=== Assigned task ===
As the answer, set down the lines below from the one containing "4. **Bulk Operations**: Use" through the one containing "- Ensure terminal supports Unicode and colors", exactly and inclusively, and no others.

=== Available records ===
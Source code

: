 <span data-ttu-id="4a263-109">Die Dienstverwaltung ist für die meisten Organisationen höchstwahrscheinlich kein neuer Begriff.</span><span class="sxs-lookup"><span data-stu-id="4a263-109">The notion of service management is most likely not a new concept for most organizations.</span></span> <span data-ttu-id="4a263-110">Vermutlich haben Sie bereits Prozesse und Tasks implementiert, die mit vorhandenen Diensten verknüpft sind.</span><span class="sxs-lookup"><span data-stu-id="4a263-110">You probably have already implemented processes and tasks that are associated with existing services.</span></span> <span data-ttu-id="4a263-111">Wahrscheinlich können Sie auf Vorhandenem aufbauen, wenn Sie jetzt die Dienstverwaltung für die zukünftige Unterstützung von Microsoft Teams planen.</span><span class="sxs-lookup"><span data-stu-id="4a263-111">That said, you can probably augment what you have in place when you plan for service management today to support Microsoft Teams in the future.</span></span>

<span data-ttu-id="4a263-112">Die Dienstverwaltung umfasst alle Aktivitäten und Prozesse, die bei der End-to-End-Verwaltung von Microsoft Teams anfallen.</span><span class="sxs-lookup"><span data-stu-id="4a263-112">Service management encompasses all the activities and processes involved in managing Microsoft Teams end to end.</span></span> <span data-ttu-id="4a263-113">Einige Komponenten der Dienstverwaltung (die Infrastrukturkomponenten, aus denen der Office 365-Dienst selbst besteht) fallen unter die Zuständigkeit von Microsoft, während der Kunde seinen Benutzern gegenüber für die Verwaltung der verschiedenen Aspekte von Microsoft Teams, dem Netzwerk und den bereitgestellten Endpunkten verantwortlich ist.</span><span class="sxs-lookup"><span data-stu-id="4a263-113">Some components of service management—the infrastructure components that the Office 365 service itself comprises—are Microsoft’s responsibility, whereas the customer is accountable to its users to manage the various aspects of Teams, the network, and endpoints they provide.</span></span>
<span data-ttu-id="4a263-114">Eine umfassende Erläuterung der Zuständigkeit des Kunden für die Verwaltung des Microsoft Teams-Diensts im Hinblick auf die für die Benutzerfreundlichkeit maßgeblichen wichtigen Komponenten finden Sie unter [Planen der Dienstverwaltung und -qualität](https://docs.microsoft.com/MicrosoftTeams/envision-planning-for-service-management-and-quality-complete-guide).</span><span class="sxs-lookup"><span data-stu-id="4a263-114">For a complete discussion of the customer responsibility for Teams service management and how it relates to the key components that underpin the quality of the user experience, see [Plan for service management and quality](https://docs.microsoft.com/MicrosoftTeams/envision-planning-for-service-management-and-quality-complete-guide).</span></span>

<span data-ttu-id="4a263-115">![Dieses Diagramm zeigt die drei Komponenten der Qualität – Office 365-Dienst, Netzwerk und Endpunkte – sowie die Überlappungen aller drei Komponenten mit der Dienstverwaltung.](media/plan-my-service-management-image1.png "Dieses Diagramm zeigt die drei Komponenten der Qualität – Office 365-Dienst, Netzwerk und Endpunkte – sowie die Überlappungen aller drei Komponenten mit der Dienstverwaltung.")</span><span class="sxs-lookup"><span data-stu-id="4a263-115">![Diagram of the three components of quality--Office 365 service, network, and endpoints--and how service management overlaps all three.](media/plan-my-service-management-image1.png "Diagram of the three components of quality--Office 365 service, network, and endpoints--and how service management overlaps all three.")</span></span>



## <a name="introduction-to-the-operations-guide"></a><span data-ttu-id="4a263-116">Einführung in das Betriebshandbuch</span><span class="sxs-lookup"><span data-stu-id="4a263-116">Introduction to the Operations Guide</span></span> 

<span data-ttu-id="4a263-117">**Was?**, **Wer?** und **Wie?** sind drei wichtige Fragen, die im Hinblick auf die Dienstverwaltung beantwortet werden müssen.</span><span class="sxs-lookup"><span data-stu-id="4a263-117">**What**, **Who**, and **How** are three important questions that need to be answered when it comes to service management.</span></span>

* * *

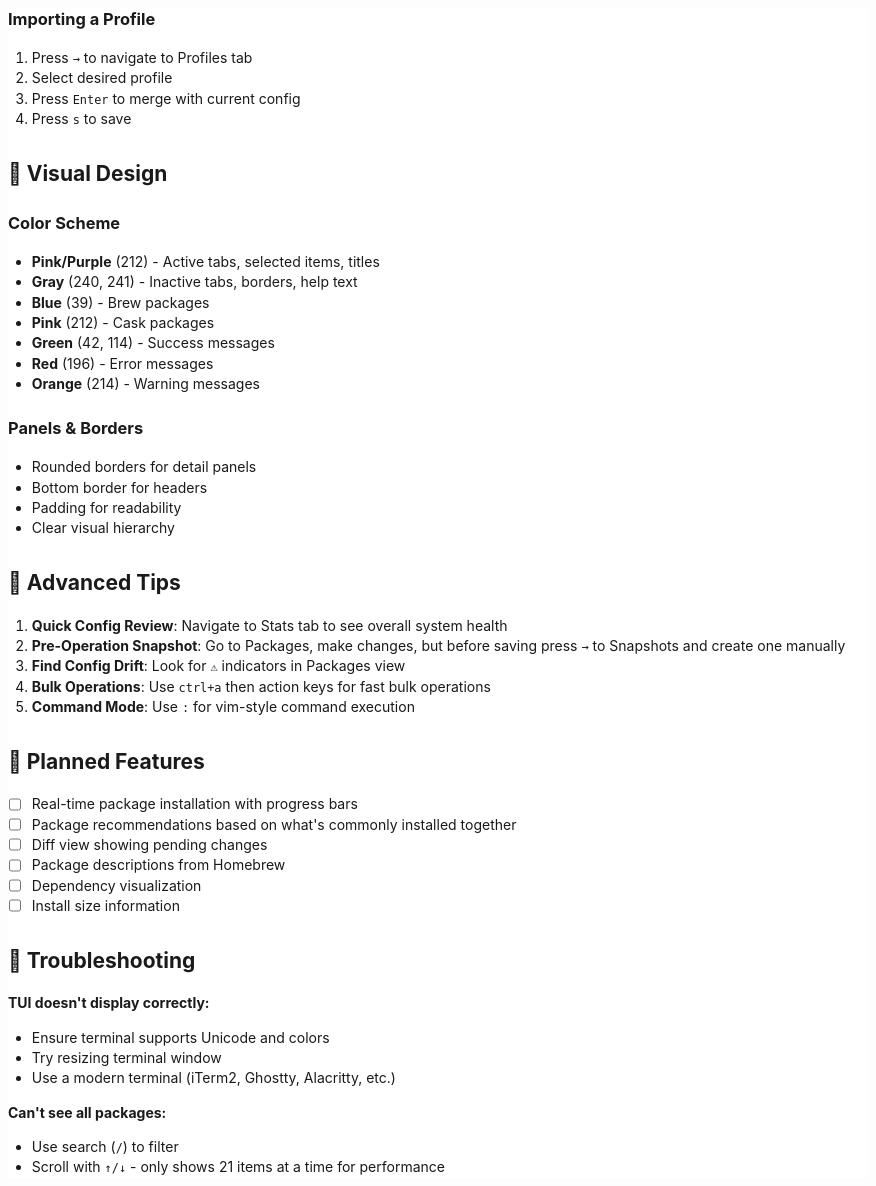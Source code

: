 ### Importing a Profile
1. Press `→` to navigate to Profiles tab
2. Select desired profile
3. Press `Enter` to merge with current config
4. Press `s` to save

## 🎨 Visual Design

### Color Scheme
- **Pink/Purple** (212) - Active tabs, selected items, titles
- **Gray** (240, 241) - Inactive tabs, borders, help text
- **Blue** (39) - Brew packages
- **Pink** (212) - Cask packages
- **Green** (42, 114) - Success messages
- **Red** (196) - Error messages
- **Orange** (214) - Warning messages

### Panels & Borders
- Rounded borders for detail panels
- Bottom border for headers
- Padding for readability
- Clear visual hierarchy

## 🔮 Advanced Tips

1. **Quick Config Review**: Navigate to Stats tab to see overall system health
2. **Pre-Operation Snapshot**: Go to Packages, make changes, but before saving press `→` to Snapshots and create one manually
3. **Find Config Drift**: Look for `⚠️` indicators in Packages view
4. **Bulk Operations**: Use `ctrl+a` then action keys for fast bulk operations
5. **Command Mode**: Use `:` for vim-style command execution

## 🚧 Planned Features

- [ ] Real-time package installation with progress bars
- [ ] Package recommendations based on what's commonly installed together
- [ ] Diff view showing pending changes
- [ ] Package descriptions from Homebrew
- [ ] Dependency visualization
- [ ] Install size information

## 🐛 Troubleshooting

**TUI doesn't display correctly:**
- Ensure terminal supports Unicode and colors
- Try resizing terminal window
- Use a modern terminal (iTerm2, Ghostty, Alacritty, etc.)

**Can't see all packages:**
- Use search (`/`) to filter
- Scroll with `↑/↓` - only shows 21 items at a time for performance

=== Task result ===
4. **Bulk Operations**: Use `ctrl+a` then action keys for fast bulk operations
5. **Command Mode**: Use `:` for vim-style command execution

## 🚧 Planned Features

- [ ] Real-time package installation with progress bars
- [ ] Package recommendations based on what's commonly installed together
- [ ] Diff view showing pending changes
- [ ] Package descriptions from Homebrew
- [ ] Dependency visualization
- [ ] Install size information

## 🐛 Troubleshooting

**TUI doesn't display correctly:**
- Ensure terminal supports Unicode and colors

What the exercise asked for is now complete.